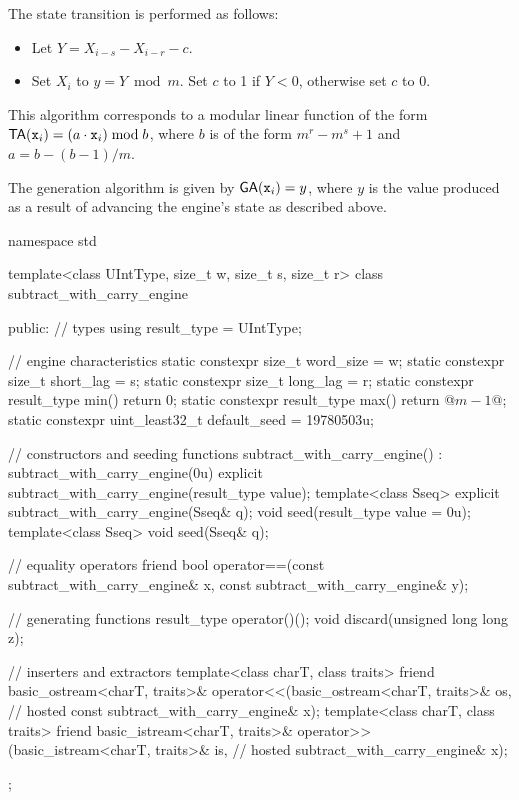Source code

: \pnum
The state transition
is performed as follows:
\begin{itemize}
 \item
   Let $Y = X_{i-s} - X_{i-r} - c$.
 \item
   Set $X_i$ to $y = Y \bmod m$.
   Set $c$ to 1 if $Y < 0$,
   otherwise set $c$ to 0.
\end{itemize}
\begin{note}
 This algorithm corresponds
 to a modular linear function
 of the form
 $\mathsf{TA}(\texttt{\protect x}_{i}) = (a \cdot \texttt{\protect x}_{i}) \bmod b$,
 where $b$ is of the form
 $m^r - m^s + 1$
 and $a = b - (b - 1) / m$.
\end{note}

\pnum
The generation algorithm
is given by $\mathsf{GA}(\texttt{\protect x}_{i}) = y$,
where $y$ is the value produced as a result
of advancing the engine's state as described above.

%
%
\begin{codeblock}
namespace std {
  template<class UIntType, size_t w, size_t s, size_t r>
  class subtract_with_carry_engine {
  public:
    // types
    using result_type = UIntType;

    // engine characteristics
    static constexpr size_t word_size = w;
    static constexpr size_t short_lag = s;
    static constexpr size_t long_lag = r;
    static constexpr result_type min() { return 0; }
    static constexpr result_type max() { return @$m - 1$@; }
    static constexpr uint_least32_t default_seed = 19780503u;

    // constructors and seeding functions
    subtract_with_carry_engine() : subtract_with_carry_engine(0u) {}
    explicit subtract_with_carry_engine(result_type value);
    template<class Sseq> explicit subtract_with_carry_engine(Sseq& q);
    void seed(result_type value = 0u);
    template<class Sseq> void seed(Sseq& q);

    // equality operators
    friend bool operator==(const subtract_with_carry_engine& x,
                           const subtract_with_carry_engine& y);

    // generating functions
    result_type operator()();
    void discard(unsigned long long z);

    // inserters and extractors
    template<class charT, class traits>
      friend basic_ostream<charT, traits>&
        operator<<(basic_ostream<charT, traits>& os,            // hosted
                   const subtract_with_carry_engine& x);
    template<class charT, class traits>
      friend basic_istream<charT, traits>&
        operator>>(basic_istream<charT, traits>& is,            // hosted
                   subtract_with_carry_engine& x);
  };
}
\end{codeblock}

WHAT NEEDS TO BE DONE » Gather, from the listing above, every line carrying the word "where".

WRITTEN ANSWER »
 where $b$ is of the form
where $y$ is the value produced as a result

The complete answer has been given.